CUARTO.- El artículo 139 de la Ley Reguladora de la Jurisdicción Contencioso-Administrativa, vigente al tiempo del presente procedimiento, establece que en primera o única instancia, el órgano jurisdiccional, al dictar sentencia o al resolver por auto los recursos o incidentes que ante el mismo se promovieren, impondrá las costas a la parte que haya visto rechazadas todas sus pretensiones, salvo que aprecie y así lo razone, que el caso presentaba serias dudas de hecho o de derecho.
En las demás instancias o grados se impondrán al recurrente si se desestima totalmente el recurso, salvo que el órgano jurisdiccional, razonándolo debidamente, aprecie la concurrencia de circunstancias que justifiquen su no imposición.
La imposición de las costas podrá ser a la totalidad, a una parte de éstas o hasta una cifra máxima.
Procede por tanto imponer las costas a la apelante si bien hasta un máximo de 800€ por todo concepto.
Fallo
1) La desestimación del recurso de Apelación interpuesto por el Procurador DON MARIO ROBERTO VALLE, en nombre y representación de DON Ramón y asistido por la Letrada doña BEATRIZ RODRIGUEZ CANO contra la sentencia dictada por el Juzgado de lo Contencioso-Administrativo número 6 de Valencia, en fecha 8-5-17, en el recurso Contencioso-Administrativo 313/16, confirmando la misma en todas sus partes.2) La imposición de las costas causadas en el presente expediente a la parte apelante, si bien se limita su importe a la cantidad de 800 euros por todo concepto.
A su tiempo y con certificación literal de la presente, devuélvanse los Autos a su procedencia.

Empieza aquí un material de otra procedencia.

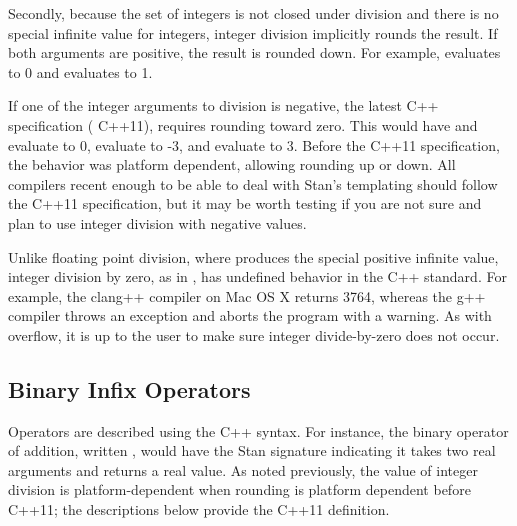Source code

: Secondly, because the set of integers is not closed under division and there is no special infinite value for integers, integer division implicitly rounds the result.  If both arguments are positive, the result is rounded down.  For example,  evaluates to 0 and  evaluates to 1.


If one of the integer arguments to division is negative, the latest  C++ specification ( C++11), requires rounding toward zero.  This would have  and  evaluate to 0,  evaluate to -3, and  evaluate to 3.  Before the  C++11 specification, the behavior was platform dependent, allowing rounding up or down.  All compilers recent enough to be able to deal with Stan's templating should follow the  C++11 specification, but it may be worth testing if you are not sure and plan to use integer division with negative values.


Unlike floating point division, where  produces the special positive infinite value, integer division by zero, as in , has undefined behavior in the  C++ standard.  For example, the clang++ compiler on Mac OS X returns 3764, whereas the g++ compiler throws an exception and aborts the program with a warning.  As with overflow, it is up to the user to make sure integer divide-by-zero does not occur.


\subsection{Binary Infix Operators}


Operators are described using the  C++ syntax.  For instance, the binary operator of addition, written , would have the Stan signature  indicating it takes two real arguments and returns a real value.  As noted previously, the value of integer division is platform-dependent when rounding is platform dependent before C++11;  the descriptions below provide the C++11 definition.


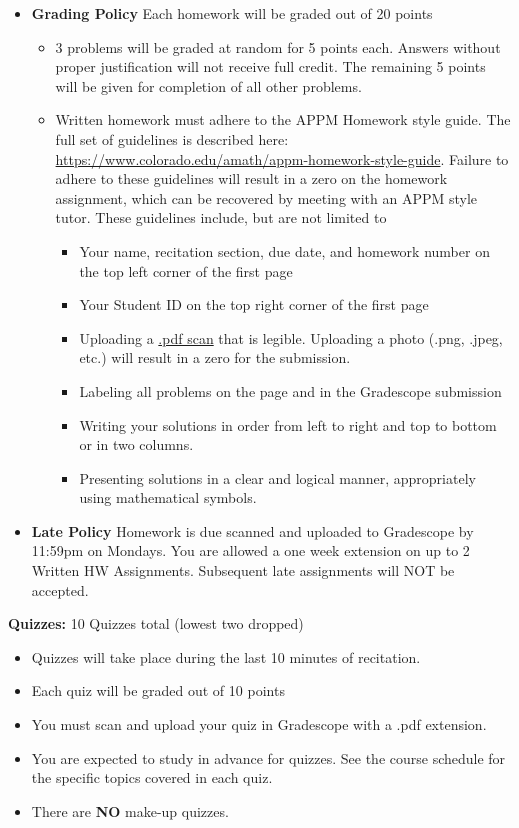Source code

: \documentclass[10pt]{report}
\begin{document}
\begin{itemize}[topsep = 0pt]
	\item \textbf{Grading Policy} Each homework will be graded out of 20 points
	\begin{itemize}[topsep = 0pt]
		\item 3 problems will be graded at random for 5 points each. Answers without proper justification will not receive full credit. The remaining 5 points will be given for completion of all other problems.
		\item Written homework must adhere to the APPM Homework style guide. The full set of guidelines is described here: \url{https://www.colorado.edu/amath/appm-homework-style-guide}. Failure to adhere to these guidelines will result in a zero on the homework assignment, which can be recovered by meeting with an APPM style tutor. These guidelines include, but are not limited to
		\begin{itemize}[topsep = 0pt]
		\item Your name, recitation section, due date, and homework number on the top left corner of the first page
		\item Your Student ID on the top right corner of the first page
		\item Uploading a \underline{.pdf scan} that is legible. Uploading a photo (.png, .jpeg, etc.) will result in a zero for the submission.
		\item Labeling all problems on the page and in the Gradescope submission
		\item Writing your solutions in order from left to right and top to bottom or in two columns.
		\item Presenting solutions in a clear and logical manner, appropriately using mathematical symbols.
		\end{itemize}
		
	\end{itemize}
	\item \textbf{Late Policy} Homework is due scanned and uploaded to Gradescope by 11:59pm on Mondays. You are allowed a one week extension on up to 2 Written HW Assignments. Subsequent late assignments will NOT be accepted.
\end{itemize}

\textbf{Quizzes:} 10 Quizzes total (lowest two dropped)

\begin{itemize}[topsep = 0pt]
	\item  Quizzes will take place during the last 10 minutes of recitation.  
	\item  Each quiz will be graded out of 10 points
	\item  You must scan and upload your quiz in Gradescope with a .pdf extension.  
	\item  You are expected to study in advance for quizzes. See the course schedule for the specific topics covered in each quiz.
	\item There are \textbf{NO} make-up quizzes.
\end{itemize}
\end{document}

Esta Sentencia no es firme y contra ella cabe, conforme a lo establecido en los artículos 86 y siguientes de la Ley Reguladora de la Jurisdicción Contencioso-administrativa, recurso de casación ante la Sala 3ª del Tribunal Supremo o, en su caso, ante la Sala de lo Contencioso-administrativo del Tribunal Superior de Justicia de la Comunidad Valenciana. Dicho recurso deberá prepararse ante esta Sección en el plazo de treinta días a contar desde el siguiente al de su notificación, debiendo tenerse en cuenta respecto del escrito de preparación de los que se planteen ante la Sala 3ª del Tribunal Supremo los criterios orientadores previstos en el Apartado III del Acuerdo de 20 de abril de 2016 de la Sala de Gobierno del Tribunal Supremo, sobre la extensión máxima y otras condiciones extrínsecas de los escritos procesales referidos al Recurso de Casación ante la Sala Tercera del Tribunal Supremo (BOE número 162 de 6 de julio de 2016).
Así, por esta nuestra sentencia, lo pronunciamos, mandamos y firmamos.
PUBLICACIÓN.- Leída y publicada ha sido la anterior sentencia por la Iltma. Sra. Magistrada Ponente que ha sido para la resolución del presente recurso, estando celebrando audiencia pública esta Sala en el mismo día de su fecha, de lo que, como Letrada de la Administración de Justicia, certifico.